Information shown:

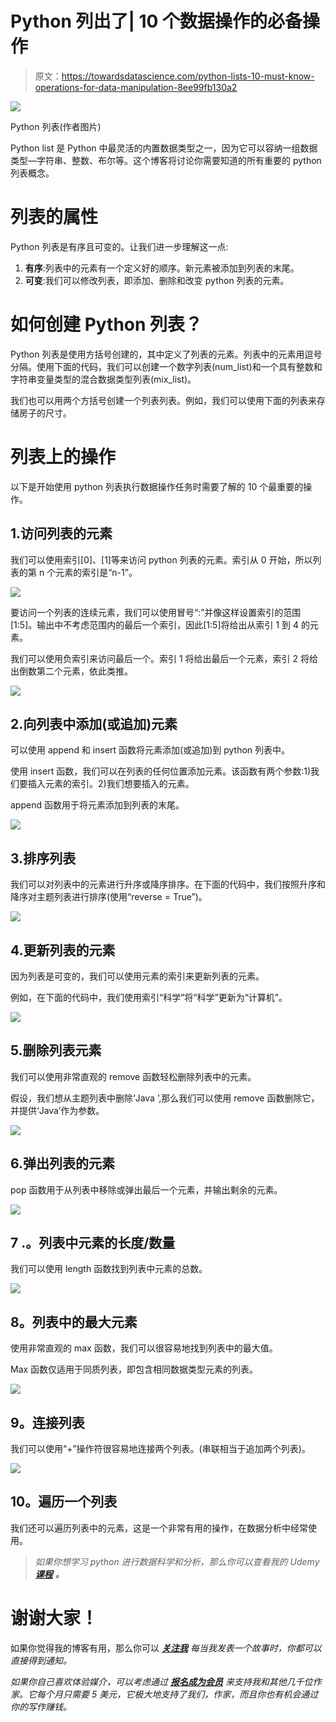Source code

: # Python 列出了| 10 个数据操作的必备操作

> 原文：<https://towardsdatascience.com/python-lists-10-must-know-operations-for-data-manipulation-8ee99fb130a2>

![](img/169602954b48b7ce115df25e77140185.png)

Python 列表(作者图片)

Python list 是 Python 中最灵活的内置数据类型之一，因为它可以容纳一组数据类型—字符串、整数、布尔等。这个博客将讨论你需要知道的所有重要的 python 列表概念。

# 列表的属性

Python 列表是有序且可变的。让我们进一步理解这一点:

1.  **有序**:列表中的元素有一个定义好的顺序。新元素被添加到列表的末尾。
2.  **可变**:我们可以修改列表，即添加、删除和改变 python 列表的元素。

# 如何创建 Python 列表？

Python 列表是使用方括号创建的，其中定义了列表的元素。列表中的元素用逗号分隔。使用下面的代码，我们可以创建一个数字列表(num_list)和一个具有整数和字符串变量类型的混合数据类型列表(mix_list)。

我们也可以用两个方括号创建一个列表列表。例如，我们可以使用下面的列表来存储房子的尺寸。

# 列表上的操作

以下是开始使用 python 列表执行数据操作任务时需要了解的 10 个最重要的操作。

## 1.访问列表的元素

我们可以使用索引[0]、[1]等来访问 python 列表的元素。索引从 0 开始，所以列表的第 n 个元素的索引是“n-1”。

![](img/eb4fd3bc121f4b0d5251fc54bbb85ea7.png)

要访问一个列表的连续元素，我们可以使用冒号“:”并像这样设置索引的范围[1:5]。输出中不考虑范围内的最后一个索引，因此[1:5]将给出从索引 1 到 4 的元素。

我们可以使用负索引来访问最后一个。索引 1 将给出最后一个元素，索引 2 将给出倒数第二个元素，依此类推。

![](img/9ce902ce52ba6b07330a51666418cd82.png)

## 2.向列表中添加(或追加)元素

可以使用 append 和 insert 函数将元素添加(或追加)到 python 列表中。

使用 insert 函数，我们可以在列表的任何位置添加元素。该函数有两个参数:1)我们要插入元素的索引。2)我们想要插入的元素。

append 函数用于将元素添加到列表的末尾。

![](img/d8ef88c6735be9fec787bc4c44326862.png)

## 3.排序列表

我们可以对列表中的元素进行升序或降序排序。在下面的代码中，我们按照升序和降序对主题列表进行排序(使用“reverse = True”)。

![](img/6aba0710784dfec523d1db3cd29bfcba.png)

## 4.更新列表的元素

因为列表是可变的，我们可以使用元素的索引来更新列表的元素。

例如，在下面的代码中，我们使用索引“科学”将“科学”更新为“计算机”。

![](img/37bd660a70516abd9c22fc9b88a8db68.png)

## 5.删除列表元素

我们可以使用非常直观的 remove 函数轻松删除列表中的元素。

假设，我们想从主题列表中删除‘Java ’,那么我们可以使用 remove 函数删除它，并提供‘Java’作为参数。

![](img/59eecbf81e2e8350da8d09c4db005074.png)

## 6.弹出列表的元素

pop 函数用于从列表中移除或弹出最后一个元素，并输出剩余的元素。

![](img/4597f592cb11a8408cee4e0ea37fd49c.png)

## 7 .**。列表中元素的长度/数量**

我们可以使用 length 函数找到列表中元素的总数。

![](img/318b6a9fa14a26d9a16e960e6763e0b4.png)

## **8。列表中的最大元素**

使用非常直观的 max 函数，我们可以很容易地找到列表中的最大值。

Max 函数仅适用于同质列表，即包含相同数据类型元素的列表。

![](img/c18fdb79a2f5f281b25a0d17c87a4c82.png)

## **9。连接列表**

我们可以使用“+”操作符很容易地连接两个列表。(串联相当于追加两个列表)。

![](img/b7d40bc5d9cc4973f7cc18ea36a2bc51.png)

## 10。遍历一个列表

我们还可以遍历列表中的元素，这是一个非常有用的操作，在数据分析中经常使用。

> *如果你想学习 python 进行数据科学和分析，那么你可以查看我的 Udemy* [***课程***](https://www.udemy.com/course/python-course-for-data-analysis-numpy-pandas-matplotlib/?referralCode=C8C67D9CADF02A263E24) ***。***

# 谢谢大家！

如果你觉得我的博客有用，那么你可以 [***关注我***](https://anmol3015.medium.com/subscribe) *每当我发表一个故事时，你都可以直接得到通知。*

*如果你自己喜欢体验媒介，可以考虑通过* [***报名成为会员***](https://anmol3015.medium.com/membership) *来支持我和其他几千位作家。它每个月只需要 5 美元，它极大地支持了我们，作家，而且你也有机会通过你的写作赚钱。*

==

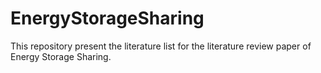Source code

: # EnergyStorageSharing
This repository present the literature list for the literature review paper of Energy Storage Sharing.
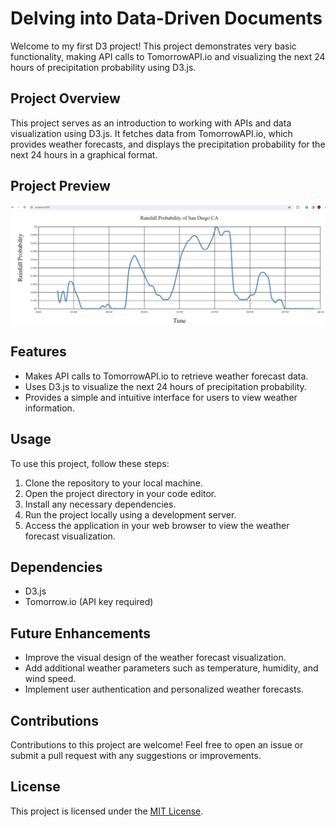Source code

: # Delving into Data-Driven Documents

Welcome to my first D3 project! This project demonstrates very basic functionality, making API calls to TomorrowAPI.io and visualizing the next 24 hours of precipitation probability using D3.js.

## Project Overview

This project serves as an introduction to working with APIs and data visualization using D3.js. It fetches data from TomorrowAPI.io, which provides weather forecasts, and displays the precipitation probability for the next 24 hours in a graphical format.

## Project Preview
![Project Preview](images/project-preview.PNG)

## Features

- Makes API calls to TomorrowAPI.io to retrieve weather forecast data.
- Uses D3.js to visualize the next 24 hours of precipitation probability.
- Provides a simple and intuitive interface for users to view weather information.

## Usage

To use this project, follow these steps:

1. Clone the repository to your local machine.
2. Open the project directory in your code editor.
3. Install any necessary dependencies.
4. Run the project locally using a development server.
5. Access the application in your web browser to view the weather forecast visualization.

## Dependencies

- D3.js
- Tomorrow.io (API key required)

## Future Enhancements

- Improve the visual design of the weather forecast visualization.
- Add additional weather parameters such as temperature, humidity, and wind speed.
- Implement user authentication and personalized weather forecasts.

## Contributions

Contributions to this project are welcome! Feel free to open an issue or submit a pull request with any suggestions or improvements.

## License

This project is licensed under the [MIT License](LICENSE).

Task description: In the entries above, find every line holding the word "repository" and copy it out.

Exercise result:
This repository present the literature list for the literature review paper of Energy Storage Sharing.
1. Clone the repository to your local machine.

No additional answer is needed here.